Optimizing Matrix Multiplication Using Numba and Broadcasting

python
deep learning
LLM
Following the fastai course part 2 Lesson 11 video, I optimize the naive Python nested for-loop matrix multiplication using PyTorch, NumPy and Numba to achieve a 12000x speedup!
Author

Vishal Bakshi

Published

April 21, 2025

Background

In this notebook I’ll solidy the matrix multiplication concepts taught in Lesson 11 of the fastai course (part 2). Most importantly, I want to make sure I understand the use of broadcasting to make the matmul operation 7000x faster!

Here’s a summary of run times for the five methods explored in this blog post:

Method Images Run Time (ms)
Python for-loops 5 1090ms
Numba-compiled Dot Product 5 0.555ms
Python Dot Product 5 1.47ms
PyTorch Dot Product 5 1.22ms
PyTorch Broadcasting 5 0.158ms
Numba-compiled Broadcasting 5 0.0936ms

Here’s my video walkthrough of the code in this notebook:

Load the Data

We’ll use the MNIST dataset for this exercise.

import torch
from torch import tensor
from pathlib import Path
import pickle, gzip, math, os, time, shutil, matplotlib as mpl, matplotlib.pyplot as plt
from urllib.request import urlretrieve
import numpy as np
MNIST_URL='https://github.com/mnielsen/neural-networks-and-deep-learning/blob/master/data/mnist.pkl.gz?raw=true'
path_data = Path('data')
path_data.mkdir(exist_ok=True)
path_gz = path_data/'mnist.pkl.gz'
if not path_gz.exists(): urlretrieve(MNIST_URL, path_gz)
with gzip.open(path_gz, 'rb') as f: ((x_train, y_train), (x_valid, y_valid), _) = pickle.load(f, encoding='latin-1')
!ls -l data
total 16656
-rw-r--r-- 1 root root 17051982 Apr 21 22:56 mnist.pkl.gz
x_train,y_train,x_valid,y_valid = map(tensor, (x_train,y_train,x_valid,y_valid))
x_train.shape
torch.Size([50000, 784])
imgs = x_train.reshape((-1,28,28))
imgs.shape
torch.Size([50000, 28, 28])
plt.imshow(imgs[0]);

For our weights, we’ll create a set of random floats with shape 784 (rows) x 10 (columns). In an applied sense, these 10 outputs would be the logits associated with the ten possible digits (0-9) for each 28x28 image.

torch.manual_seed(1)
weights = torch.randn(784, 10)
weights.shape
torch.Size([784, 10])

For our inputs (which get multiplied by our weights) we’ll use the first 5 digits (28x28 images) from the validation set. These inputs and our weights are the two matrices we want to multiply!

m1 = x_valid[:5]
m2 = weights
m1.shape,m2.shape
(torch.Size([5, 784]), torch.Size([784, 10]))

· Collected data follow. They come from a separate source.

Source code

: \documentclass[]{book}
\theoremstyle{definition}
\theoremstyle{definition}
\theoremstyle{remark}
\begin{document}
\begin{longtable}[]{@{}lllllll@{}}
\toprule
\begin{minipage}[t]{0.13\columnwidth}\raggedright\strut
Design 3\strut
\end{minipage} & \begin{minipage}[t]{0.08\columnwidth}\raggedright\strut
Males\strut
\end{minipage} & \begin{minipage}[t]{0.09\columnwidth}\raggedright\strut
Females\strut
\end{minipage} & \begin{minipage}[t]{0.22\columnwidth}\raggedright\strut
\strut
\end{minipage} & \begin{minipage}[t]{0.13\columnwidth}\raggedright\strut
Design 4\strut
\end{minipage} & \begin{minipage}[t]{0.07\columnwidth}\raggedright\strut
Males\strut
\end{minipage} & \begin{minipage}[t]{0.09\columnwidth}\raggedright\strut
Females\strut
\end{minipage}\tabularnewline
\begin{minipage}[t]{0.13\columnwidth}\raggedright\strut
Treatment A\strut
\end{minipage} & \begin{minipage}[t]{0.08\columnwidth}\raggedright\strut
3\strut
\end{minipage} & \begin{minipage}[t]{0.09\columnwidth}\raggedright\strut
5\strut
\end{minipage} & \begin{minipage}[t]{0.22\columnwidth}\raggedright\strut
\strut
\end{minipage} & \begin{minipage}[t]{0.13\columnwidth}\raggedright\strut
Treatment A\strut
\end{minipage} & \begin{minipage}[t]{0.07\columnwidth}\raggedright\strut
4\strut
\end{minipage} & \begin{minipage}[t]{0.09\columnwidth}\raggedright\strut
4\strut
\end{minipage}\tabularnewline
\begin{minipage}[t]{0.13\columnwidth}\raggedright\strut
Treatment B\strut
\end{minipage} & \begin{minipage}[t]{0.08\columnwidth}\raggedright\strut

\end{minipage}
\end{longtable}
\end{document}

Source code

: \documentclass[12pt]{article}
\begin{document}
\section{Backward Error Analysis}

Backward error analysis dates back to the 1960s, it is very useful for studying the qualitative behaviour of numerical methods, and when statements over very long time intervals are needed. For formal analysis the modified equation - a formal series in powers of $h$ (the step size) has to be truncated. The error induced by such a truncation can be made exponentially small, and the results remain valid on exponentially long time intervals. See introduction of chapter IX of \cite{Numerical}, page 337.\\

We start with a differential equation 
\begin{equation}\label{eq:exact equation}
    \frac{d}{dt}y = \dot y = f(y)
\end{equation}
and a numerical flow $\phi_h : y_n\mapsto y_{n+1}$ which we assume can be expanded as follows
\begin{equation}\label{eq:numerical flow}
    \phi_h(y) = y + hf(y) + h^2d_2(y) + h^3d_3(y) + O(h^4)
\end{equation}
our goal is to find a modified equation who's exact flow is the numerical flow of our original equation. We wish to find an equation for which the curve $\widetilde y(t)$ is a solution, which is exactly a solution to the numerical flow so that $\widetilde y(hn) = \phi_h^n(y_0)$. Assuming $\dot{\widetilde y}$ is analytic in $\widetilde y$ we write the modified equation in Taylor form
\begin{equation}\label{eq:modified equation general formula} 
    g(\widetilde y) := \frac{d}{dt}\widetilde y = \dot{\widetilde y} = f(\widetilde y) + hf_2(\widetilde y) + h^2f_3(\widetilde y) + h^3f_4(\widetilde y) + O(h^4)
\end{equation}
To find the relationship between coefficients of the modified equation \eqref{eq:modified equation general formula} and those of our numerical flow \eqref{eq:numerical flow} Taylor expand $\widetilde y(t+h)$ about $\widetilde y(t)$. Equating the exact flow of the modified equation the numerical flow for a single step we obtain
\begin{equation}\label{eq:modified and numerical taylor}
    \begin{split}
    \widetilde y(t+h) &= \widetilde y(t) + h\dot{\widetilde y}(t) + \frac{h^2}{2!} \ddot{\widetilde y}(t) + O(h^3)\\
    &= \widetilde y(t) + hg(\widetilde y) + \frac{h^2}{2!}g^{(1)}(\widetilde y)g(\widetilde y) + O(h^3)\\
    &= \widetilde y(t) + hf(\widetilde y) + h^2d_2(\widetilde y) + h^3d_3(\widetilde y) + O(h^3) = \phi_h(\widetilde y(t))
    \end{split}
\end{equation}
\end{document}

Initial Solution: Python for-Loops

Naive implementation of matrix multiplication

For our first iteration, we’ll do a nested for-loop—the most naive implementation of matrix multiplication in this exercise.

We iterate through the 5 rows of our input matrix (images). For each row, we iterate through each column of our weights matrix. For each of the 784 elements in that row/column (i,j) combination, we take the dot product and store it in the output matrix. 5 images x 10 outputs x 784 elements = 39200 total items operated on.

5*10*784
39200
ar,ac = m1.shape # n_rows * n_cols
br,bc = m2.shape
(ar,ac),(br,bc)
((5, 784), (784, 10))
t1 = torch.zeros(ar, bc) # resultant tensor
t1.shape
torch.Size([5, 10])
for i in range(ar): #5
    for j in range(bc): # 10
        for k in range(ac): # 784
            t1[i,j] += m1[i,k] * m2[k,j]

The resulting matrix has 5 rows (1 for each image) and 10 columns (one for each “neuron” in our weights matrix).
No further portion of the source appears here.